Data excerpts below:

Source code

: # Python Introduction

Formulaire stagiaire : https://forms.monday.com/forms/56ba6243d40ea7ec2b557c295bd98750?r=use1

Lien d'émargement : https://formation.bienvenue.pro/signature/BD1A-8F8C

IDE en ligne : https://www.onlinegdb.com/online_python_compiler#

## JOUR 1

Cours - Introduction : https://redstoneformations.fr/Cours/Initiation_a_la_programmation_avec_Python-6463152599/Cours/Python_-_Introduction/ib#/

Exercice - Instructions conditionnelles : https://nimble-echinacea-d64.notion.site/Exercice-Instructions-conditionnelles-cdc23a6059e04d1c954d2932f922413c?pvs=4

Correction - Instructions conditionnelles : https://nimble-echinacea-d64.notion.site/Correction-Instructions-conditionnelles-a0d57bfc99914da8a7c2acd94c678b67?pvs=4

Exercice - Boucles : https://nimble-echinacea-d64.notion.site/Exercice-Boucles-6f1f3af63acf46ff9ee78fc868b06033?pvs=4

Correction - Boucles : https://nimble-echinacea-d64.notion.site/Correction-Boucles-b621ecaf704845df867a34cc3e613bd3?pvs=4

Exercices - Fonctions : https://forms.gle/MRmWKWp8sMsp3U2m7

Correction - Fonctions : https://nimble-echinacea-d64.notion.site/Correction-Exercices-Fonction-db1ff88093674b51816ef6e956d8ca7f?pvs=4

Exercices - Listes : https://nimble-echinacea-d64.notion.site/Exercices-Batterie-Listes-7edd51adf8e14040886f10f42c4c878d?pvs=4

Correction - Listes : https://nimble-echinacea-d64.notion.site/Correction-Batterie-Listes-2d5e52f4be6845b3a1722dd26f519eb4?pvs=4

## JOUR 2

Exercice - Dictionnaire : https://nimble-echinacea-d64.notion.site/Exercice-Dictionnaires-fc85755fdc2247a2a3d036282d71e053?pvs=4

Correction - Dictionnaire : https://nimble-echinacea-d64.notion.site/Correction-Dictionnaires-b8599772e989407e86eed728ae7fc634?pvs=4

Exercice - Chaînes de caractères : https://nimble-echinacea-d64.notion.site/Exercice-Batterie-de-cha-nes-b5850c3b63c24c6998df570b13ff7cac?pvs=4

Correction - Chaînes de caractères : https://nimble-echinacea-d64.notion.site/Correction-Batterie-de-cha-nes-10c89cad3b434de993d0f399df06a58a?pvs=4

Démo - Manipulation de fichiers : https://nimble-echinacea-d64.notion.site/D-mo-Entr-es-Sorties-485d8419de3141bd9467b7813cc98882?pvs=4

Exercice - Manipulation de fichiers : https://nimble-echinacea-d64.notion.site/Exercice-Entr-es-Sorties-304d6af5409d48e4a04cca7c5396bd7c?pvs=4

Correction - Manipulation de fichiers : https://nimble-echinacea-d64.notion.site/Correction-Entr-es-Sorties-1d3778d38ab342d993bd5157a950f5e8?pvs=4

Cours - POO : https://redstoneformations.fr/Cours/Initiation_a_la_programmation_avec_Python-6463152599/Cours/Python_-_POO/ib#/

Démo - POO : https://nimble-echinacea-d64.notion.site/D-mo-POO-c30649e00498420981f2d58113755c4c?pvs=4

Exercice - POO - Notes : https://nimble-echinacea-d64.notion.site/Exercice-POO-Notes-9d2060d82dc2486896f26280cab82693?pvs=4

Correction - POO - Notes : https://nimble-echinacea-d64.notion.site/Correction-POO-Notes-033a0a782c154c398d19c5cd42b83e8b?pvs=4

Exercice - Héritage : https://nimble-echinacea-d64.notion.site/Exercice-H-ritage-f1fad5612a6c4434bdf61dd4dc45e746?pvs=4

End of Data excerpts.

= Exercise requirements =
For each line above that contains the word "Entr", give the line as it is written.

= Your response =
Démo - Manipulation de fichiers : https://nimble-echinacea-d64.notion.site/D-mo-Entr-es-Sorties-485d8419de3141bd9467b7813cc98882?pvs=4
Exercice - Manipulation de fichiers : https://nimble-echinacea-d64.notion.site/Exercice-Entr-es-Sorties-304d6af5409d48e4a04cca7c5396bd7c?pvs=4
Correction - Manipulation de fichiers : https://nimble-echinacea-d64.notion.site/Correction-Entr-es-Sorties-1d3778d38ab342d993bd5157a950f5e8?pvs=4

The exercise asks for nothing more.